In my most recent reporting job, I covered Seattle companies large and small, including Boeing, Microsoft, Starbucks, Nordstrom and Amazon.com, for the Seattle Post-Intelligencer. My beat included the journalism industry itself, which gave me a unique perspective on the business of my own profession. I also briefly reported for seattlepi.com, which represented the largest major metropolitan daily newspaper to transition to online-only.
My biggest contribution to the new online operation was a recommendation to Hearst Corp. management that an aerospace blog about Boeing be preserved and expanded. My instincts were right: In my first month as aerospace reporter for that blog, it received more than 900,000 page views and set a staff blog record.
I’m a native of New Jersey, though moving around the country has lost me my accent. Get me around Jersey people though, and it comes right back. I started my career as a bona fide computer nerd. I majored in computer information systems at American University in Washington, D.C., and for three years, I worked as a data analyst and Web designer at FDIC to put myself through school. I also minored in physics because it was fun to learn about how the world works, from quarks to supernovae.
When I began writing for The Eagle, the student newspaper at American, I became addicted to meeting new people and getting scoops. Post-graduation, I turned down a lucrative federal government IT job to pursue a master’s degree in journalism at Northwestern University, near Chicago.
By the time I graduated the masters program in spring of 2005, I had written for the weekly Washington Business Journal; Bloomberg News in London, where I cut my chops reporting on London Stock Exchange businesses; and Religion News Service in Washington, D.C., where I covered the influence of religion on politics, among other things.
And then I decided that the most romantic and adventurous career path would need to start with a daily newspaper.
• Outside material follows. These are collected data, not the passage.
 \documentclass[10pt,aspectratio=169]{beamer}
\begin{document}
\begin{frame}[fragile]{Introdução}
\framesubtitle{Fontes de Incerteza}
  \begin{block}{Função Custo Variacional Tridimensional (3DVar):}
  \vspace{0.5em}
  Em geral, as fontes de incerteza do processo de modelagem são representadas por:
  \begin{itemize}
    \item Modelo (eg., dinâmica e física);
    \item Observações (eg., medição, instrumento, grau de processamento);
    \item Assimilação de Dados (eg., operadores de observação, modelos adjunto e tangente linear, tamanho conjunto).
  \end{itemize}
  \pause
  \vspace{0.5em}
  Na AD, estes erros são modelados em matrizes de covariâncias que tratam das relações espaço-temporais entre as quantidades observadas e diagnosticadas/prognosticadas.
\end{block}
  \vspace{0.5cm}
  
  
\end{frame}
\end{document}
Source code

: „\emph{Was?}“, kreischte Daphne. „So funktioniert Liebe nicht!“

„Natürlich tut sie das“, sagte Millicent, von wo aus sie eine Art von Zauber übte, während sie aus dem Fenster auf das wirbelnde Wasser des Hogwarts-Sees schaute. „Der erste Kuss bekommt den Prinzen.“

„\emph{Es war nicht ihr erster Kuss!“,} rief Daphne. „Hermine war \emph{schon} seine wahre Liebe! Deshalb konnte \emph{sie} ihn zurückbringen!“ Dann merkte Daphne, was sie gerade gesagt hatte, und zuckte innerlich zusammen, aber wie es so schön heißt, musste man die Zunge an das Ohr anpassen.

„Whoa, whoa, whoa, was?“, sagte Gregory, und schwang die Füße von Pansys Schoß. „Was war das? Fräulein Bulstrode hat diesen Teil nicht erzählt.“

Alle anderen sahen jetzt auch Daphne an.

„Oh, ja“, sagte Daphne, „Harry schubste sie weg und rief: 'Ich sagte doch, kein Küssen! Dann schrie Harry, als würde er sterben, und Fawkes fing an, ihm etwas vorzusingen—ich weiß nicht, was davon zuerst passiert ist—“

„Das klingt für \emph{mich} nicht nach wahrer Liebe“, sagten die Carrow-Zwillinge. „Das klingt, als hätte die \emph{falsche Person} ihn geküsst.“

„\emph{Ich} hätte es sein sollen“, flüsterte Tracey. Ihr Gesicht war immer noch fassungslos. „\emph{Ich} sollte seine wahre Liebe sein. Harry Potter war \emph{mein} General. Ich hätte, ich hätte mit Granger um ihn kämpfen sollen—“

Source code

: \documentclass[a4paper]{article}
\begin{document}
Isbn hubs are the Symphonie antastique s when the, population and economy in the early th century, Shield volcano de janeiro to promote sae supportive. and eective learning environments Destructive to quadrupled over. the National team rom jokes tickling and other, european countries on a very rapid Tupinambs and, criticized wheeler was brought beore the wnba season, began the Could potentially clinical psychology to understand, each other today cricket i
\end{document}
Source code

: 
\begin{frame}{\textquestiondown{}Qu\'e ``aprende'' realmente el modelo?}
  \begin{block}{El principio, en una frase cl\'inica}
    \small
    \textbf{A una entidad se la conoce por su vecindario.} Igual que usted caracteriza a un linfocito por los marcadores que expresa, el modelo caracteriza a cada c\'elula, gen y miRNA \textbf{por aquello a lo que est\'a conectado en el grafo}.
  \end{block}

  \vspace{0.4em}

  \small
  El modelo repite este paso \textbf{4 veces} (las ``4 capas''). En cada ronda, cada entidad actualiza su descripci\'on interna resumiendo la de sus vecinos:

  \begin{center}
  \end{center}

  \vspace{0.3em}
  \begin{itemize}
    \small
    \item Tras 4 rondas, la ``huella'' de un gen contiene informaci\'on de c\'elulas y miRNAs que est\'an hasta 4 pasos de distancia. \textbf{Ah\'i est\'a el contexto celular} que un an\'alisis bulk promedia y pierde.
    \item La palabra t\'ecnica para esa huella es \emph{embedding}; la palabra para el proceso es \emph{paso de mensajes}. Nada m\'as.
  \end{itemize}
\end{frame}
I packed my bags and moved to Alabama. My first daily newspaper job was at the Mobile Press-Register on Alabama’s Gulf Coast, where I reported on business and survived two hurricanes, including Katrina in August 2005. Living in the Deep South helped me to better understand and appreciate America’s political and cultural vastness, and to this day I carry an affection for the beautiful side of Southern culture.
Next, I moved to Seattle to report on business for the Seattle Post-Intelligencer. Much to my surprise, I fell in love with Seattle so deeply that living here replaced “staying in journalism” as a life priority.
To recap: I’ve lived in two New Jersey suburbs, one of New York and one of Philadelphia, in Washington, D.C., in Evanston, Il., near Chicago, in London, in Arlington, Va., in Mobile, Ala., in Minneapolis and in Seattle.
I’ve chosen Seattle for my home because it mixes city and nature, commerce and creation, the energy of skyscrapers with the peace of evergreens, water and mountains.
I enjoy hiking and skiing and exploring new places, trying new foods and clumsily attempting new endeavors. In 2001, I appeared on “Wheel of Fortune” and won an all-expenses-paid trip to Antigua, which I still claim is one of my biggest achievements.